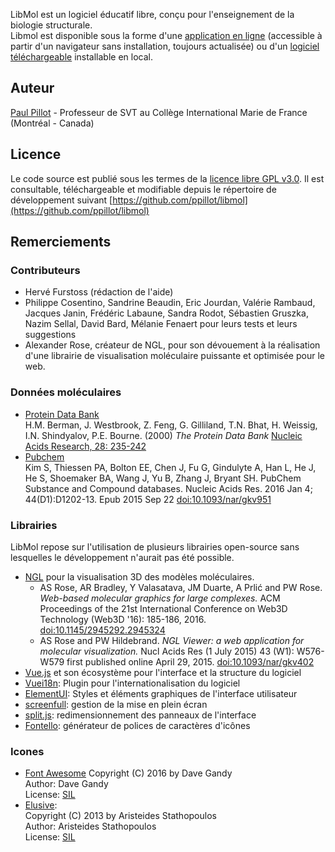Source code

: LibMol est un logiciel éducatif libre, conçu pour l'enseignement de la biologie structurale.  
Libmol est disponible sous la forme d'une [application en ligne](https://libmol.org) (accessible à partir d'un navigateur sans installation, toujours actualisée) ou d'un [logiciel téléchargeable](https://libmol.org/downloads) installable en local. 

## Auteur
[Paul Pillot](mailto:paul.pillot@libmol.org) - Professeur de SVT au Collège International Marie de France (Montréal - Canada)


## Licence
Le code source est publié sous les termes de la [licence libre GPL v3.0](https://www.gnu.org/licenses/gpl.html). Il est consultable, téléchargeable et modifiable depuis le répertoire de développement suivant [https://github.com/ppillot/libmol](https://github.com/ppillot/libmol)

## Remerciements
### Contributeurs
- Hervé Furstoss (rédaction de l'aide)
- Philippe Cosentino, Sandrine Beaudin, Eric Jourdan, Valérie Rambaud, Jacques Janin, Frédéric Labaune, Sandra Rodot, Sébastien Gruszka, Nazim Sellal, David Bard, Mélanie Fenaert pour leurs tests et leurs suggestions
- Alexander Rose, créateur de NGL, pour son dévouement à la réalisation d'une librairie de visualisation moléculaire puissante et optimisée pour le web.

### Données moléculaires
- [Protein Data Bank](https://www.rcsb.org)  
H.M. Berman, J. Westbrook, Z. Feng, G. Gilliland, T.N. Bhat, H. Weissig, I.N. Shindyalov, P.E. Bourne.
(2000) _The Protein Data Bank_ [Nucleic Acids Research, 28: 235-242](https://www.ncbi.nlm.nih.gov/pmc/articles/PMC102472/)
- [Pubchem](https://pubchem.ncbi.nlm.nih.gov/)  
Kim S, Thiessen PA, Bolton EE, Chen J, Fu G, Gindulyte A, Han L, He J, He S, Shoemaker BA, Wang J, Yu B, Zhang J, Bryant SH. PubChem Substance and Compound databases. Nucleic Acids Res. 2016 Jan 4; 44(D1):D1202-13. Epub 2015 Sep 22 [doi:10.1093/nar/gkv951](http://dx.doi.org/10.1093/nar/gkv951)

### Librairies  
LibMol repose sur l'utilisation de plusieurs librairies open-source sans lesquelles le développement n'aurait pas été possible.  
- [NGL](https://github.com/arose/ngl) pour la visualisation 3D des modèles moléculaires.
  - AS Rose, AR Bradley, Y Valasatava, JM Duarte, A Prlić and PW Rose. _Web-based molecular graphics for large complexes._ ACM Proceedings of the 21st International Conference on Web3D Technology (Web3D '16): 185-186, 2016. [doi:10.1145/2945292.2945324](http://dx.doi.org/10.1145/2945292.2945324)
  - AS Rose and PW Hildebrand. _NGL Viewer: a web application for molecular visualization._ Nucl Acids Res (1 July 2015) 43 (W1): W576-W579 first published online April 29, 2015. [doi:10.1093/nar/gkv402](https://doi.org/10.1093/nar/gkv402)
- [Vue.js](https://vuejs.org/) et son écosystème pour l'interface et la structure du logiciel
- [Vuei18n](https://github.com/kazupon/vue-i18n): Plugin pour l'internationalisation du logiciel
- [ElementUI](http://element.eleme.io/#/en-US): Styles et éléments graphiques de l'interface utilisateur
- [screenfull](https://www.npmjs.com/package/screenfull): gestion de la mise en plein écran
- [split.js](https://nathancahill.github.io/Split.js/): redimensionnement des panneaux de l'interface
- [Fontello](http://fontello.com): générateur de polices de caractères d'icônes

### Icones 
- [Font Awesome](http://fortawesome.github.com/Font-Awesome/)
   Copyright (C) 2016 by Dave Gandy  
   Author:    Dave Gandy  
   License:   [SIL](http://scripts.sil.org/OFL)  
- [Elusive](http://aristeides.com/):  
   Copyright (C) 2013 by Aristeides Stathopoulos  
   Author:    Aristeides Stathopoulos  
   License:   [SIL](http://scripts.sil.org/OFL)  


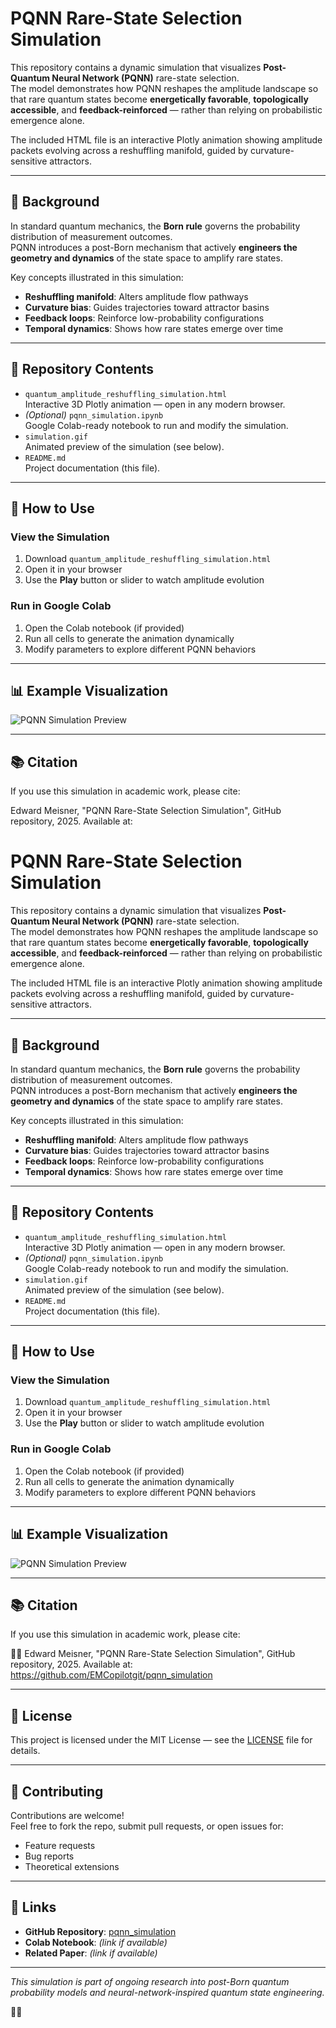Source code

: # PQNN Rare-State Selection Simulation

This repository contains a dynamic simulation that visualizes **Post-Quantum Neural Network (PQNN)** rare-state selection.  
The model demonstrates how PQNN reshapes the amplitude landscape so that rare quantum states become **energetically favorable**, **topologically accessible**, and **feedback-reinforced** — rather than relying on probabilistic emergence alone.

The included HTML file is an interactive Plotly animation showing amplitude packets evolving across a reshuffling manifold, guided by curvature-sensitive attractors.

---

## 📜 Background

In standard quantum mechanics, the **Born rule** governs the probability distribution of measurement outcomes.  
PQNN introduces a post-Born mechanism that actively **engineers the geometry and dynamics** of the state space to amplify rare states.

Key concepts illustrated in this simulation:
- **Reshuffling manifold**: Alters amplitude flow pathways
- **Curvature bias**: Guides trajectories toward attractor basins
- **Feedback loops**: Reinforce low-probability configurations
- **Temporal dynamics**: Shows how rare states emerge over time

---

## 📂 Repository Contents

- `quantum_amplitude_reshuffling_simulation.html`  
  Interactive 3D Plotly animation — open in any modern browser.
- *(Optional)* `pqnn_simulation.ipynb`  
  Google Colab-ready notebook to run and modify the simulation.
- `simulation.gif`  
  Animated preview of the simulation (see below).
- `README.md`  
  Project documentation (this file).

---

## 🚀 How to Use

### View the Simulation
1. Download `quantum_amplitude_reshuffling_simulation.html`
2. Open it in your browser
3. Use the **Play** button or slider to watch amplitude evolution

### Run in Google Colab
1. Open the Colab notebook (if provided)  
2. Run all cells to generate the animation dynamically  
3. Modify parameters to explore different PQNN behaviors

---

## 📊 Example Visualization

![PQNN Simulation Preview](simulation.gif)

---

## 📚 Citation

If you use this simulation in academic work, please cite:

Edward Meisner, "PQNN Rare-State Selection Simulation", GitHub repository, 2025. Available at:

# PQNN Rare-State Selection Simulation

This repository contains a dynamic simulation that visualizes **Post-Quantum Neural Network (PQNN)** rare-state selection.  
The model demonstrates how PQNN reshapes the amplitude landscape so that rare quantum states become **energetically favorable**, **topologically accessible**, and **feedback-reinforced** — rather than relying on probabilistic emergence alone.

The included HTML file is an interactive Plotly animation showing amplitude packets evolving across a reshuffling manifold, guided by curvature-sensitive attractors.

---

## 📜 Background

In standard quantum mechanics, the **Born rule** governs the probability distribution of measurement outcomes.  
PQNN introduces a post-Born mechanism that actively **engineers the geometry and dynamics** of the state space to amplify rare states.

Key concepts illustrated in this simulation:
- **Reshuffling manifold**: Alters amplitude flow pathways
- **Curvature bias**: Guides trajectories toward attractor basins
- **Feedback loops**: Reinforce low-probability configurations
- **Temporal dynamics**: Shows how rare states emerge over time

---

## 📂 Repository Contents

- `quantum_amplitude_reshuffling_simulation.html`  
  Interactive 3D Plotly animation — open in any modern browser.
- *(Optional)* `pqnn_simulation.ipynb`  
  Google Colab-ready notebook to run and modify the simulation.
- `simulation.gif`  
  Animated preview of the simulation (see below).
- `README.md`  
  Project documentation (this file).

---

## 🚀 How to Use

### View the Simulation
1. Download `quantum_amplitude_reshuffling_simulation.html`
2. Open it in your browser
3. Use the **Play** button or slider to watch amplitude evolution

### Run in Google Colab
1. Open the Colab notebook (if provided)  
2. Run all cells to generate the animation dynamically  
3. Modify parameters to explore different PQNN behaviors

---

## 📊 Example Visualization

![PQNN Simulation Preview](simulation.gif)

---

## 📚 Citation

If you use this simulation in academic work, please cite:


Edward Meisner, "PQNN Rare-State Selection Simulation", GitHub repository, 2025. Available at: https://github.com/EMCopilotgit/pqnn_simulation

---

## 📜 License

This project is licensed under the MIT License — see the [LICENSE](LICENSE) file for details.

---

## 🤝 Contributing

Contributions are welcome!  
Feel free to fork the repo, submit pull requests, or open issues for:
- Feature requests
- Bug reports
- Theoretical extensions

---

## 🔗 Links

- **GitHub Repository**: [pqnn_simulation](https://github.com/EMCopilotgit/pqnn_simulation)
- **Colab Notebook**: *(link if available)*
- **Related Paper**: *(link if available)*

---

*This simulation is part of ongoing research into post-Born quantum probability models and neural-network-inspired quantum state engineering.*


_ _ _ _
Using the records above, write out exactly the lines between the one holding "### Données moléculaires" and the one holding "- [Pubchem](https://pubchem.ncbi.nlm.nih.gov/)", inclusive; leave everything else out.

> _YOUR SOLUTION_
### Données moléculaires
- [Protein Data Bank](https://www.rcsb.org)  
H.M. Berman, J. Westbrook, Z. Feng, G. Gilliland, T.N. Bhat, H. Weissig, I.N. Shindyalov, P.E. Bourne.
(2000) _The Protein Data Bank_ [Nucleic Acids Research, 28: 235-242](https://www.ncbi.nlm.nih.gov/pmc/articles/PMC102472/)
- [Pubchem](https://pubchem.ncbi.nlm.nih.gov/)  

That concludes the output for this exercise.